Work instructions:
The word "series" may appear in some of the lines below. State how many lines contain it, and write only that number.

Exercise data:
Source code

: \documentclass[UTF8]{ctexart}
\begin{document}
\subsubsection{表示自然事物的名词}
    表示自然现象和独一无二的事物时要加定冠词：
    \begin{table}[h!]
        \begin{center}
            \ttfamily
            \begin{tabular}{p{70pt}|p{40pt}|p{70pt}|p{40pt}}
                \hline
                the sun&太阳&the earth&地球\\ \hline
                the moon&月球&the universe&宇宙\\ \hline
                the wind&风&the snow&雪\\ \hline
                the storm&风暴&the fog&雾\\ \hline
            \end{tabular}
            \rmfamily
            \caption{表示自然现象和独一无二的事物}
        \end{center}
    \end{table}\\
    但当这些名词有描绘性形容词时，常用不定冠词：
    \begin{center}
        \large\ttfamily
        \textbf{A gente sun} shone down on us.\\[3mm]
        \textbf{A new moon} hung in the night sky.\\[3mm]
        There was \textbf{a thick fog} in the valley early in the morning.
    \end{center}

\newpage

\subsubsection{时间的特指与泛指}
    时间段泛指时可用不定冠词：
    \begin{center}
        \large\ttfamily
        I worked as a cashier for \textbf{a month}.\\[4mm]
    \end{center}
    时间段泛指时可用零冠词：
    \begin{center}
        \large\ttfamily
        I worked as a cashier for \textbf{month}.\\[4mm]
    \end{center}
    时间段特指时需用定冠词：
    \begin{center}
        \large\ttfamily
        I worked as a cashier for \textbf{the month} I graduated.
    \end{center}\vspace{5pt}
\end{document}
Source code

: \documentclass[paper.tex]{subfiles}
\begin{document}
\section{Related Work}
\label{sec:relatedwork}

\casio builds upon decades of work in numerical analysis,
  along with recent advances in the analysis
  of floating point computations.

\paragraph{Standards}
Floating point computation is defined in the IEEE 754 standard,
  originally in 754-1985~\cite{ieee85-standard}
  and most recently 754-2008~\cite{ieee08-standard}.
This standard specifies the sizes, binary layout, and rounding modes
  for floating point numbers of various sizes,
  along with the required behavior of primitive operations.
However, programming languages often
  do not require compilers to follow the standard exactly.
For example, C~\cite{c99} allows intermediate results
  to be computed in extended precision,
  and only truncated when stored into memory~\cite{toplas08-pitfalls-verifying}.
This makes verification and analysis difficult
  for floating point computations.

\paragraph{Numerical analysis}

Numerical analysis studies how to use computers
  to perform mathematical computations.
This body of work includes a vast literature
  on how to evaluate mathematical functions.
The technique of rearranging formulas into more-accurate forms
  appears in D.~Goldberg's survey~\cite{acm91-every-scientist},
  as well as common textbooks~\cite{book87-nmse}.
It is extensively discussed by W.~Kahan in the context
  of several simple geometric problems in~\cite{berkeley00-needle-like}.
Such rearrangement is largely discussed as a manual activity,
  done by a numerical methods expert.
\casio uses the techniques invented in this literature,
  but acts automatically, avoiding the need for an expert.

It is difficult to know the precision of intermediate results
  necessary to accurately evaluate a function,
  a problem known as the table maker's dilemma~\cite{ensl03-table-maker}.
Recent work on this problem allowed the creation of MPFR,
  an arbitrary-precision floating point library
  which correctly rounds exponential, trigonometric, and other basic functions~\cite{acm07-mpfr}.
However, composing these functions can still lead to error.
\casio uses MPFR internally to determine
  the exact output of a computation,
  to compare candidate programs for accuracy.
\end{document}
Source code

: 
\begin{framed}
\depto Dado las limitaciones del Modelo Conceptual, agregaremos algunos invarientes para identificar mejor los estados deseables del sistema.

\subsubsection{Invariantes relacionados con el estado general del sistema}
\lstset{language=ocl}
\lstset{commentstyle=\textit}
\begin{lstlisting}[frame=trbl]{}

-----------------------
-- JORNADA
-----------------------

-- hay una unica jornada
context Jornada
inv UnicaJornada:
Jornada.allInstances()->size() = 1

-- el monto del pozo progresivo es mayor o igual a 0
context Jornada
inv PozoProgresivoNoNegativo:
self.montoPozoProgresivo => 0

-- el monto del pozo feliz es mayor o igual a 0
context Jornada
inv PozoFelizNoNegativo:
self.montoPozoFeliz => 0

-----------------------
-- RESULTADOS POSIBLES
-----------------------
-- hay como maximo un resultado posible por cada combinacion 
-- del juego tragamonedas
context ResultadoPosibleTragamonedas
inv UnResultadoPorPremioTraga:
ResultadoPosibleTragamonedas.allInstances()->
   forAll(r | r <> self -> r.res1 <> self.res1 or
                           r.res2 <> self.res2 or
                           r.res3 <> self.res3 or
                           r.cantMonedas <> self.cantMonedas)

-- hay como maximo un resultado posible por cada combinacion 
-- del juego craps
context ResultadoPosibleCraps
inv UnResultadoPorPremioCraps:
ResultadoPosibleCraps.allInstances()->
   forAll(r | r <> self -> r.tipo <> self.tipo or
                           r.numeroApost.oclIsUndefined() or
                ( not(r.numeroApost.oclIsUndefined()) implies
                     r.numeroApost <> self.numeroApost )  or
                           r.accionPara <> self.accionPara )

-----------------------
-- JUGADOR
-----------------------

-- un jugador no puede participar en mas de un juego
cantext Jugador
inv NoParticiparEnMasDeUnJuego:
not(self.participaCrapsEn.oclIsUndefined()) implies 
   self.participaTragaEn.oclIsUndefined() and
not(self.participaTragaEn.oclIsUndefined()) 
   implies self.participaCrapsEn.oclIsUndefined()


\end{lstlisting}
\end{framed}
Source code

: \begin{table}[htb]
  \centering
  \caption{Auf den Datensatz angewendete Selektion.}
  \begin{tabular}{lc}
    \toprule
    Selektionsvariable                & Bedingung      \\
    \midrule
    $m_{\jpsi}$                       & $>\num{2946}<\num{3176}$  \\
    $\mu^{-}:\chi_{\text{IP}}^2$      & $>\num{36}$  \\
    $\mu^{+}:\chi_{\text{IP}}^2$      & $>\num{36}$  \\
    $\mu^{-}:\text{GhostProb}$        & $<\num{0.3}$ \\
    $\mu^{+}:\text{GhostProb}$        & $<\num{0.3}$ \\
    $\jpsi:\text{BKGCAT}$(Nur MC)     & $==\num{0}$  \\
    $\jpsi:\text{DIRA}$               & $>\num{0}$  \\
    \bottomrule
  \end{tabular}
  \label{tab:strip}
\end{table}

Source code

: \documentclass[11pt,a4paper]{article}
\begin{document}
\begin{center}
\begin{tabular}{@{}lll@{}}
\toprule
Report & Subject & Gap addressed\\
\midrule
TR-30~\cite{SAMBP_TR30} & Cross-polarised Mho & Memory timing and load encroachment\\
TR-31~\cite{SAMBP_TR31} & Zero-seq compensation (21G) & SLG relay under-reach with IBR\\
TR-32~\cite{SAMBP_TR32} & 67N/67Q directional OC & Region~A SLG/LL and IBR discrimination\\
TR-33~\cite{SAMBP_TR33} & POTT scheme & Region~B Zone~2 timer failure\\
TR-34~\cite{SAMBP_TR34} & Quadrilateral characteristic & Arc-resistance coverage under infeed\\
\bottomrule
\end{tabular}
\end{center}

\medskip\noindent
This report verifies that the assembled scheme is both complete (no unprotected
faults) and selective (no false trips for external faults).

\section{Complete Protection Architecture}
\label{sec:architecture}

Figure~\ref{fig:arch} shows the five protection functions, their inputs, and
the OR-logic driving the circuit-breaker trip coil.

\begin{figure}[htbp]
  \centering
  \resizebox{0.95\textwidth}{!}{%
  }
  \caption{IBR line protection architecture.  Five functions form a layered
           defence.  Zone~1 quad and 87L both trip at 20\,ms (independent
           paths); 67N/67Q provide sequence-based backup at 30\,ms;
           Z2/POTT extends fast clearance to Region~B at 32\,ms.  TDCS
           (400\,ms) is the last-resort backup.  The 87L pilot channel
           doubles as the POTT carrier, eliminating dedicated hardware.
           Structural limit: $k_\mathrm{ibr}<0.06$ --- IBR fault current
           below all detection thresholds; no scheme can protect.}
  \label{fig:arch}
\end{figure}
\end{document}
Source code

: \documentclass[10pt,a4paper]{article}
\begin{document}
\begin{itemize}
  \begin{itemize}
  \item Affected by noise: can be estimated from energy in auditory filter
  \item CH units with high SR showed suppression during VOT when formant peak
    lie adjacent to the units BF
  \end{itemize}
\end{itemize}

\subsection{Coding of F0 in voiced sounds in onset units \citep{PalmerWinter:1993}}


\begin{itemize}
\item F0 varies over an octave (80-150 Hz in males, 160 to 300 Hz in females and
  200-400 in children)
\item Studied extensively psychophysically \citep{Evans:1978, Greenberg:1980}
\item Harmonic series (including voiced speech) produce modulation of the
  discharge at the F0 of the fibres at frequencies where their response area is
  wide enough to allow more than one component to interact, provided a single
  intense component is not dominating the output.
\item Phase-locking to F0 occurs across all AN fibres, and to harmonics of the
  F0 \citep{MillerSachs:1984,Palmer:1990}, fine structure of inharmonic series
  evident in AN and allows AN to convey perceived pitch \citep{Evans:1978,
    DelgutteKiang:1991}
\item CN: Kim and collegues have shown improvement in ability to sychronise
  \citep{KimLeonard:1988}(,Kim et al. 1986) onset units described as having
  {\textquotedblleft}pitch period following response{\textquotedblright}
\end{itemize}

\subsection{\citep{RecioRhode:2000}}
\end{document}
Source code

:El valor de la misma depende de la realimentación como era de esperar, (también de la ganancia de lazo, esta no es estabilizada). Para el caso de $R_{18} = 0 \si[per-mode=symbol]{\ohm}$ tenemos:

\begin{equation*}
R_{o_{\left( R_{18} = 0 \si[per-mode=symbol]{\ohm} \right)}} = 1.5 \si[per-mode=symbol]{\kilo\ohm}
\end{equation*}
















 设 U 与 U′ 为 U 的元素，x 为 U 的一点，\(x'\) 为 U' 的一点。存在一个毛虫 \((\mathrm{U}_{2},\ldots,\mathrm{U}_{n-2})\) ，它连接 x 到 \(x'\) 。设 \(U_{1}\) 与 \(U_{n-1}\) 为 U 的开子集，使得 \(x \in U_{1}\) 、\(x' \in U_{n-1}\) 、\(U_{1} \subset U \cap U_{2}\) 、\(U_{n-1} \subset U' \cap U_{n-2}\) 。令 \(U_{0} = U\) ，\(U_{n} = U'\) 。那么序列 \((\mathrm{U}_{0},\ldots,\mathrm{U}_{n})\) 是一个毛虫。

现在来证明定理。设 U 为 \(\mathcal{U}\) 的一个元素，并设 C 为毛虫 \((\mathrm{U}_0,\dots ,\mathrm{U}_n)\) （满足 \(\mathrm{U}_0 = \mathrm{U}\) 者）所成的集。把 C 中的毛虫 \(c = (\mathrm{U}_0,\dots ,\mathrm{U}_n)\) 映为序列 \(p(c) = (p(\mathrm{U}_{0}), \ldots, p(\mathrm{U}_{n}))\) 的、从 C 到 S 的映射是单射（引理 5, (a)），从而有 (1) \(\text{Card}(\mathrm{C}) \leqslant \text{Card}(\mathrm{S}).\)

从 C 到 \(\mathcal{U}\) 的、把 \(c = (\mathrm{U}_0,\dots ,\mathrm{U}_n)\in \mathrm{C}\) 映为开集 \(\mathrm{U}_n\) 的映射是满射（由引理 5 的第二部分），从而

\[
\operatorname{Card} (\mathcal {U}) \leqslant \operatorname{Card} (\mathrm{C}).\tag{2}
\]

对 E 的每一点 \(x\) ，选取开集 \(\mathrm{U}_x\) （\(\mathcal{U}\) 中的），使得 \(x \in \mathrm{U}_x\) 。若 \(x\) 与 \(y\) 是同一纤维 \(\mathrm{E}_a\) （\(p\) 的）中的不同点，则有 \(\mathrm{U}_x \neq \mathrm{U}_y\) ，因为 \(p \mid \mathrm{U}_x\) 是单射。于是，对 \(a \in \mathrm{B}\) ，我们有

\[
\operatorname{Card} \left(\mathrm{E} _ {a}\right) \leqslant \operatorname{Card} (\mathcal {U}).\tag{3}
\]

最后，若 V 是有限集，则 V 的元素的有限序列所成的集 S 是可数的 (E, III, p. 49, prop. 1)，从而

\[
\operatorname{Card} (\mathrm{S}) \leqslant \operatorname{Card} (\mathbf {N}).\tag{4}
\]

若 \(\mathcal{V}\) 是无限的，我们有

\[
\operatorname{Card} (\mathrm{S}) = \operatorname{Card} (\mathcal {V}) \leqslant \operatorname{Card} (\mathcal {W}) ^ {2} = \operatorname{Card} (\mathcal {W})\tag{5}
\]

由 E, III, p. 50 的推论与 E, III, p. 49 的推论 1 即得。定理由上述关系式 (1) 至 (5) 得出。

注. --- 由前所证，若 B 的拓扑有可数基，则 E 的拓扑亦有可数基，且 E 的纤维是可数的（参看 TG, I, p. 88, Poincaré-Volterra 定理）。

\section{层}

Task response:
2